- Exercise goal -
For the data below, work out how many lines contain the word "SwaggerConfig" and supply only that number.

Stored items from a collection
^^^^^^^^^^^^^^^^

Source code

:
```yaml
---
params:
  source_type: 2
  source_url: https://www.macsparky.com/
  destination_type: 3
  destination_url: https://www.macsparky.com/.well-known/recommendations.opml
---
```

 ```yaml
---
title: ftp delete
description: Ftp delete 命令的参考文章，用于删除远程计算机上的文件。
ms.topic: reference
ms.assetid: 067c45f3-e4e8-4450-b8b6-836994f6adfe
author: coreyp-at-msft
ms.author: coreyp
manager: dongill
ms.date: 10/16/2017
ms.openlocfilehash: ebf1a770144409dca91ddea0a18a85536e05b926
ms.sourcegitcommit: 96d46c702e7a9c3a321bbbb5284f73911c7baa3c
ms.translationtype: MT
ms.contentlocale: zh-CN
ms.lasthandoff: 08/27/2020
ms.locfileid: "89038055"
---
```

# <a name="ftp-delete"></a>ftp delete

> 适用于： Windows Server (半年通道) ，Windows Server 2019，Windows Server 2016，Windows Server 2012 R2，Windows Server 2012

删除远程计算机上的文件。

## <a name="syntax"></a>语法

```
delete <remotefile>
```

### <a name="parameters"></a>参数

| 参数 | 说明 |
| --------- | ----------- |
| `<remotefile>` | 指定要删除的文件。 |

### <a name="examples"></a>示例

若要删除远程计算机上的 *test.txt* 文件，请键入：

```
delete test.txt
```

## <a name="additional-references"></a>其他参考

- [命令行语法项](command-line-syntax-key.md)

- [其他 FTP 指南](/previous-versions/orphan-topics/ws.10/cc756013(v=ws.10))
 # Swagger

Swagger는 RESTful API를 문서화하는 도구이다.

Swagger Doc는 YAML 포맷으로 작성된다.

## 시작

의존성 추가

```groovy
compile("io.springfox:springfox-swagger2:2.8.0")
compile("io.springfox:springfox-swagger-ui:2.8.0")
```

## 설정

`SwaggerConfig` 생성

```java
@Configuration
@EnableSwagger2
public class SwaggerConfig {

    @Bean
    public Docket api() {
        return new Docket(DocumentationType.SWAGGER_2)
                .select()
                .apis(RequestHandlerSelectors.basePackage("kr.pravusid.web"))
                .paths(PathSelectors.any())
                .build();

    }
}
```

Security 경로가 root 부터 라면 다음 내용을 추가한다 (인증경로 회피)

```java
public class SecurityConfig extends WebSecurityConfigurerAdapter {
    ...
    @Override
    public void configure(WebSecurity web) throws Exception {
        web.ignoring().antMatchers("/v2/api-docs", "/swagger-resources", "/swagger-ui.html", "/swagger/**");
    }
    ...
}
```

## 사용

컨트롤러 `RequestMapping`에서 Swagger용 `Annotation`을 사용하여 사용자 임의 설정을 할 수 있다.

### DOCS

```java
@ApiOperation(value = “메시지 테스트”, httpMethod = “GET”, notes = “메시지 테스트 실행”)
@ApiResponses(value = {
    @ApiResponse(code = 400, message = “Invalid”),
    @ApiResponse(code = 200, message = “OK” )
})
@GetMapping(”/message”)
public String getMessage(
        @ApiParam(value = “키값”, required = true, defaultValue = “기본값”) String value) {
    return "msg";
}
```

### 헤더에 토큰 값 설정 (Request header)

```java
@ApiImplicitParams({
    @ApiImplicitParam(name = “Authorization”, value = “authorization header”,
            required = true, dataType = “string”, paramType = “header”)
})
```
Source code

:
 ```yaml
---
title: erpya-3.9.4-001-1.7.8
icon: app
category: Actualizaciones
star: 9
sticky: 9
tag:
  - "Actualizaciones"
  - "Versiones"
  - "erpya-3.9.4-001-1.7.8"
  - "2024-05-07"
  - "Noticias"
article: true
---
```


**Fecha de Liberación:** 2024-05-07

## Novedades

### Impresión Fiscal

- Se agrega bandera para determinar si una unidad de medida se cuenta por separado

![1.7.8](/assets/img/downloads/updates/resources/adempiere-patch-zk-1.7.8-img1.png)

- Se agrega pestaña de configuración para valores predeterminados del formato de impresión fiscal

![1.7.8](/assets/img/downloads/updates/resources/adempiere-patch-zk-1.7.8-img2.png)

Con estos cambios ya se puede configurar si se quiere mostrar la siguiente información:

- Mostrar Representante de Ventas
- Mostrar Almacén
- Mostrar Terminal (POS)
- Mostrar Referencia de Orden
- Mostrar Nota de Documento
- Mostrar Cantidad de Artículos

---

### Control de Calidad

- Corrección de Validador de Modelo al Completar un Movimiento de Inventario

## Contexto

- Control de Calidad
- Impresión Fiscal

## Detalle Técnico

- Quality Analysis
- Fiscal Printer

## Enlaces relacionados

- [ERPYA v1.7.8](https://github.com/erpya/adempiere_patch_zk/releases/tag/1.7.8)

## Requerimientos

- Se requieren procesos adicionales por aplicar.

^^^^^^^^^^^^^^^^

- Expected output -
2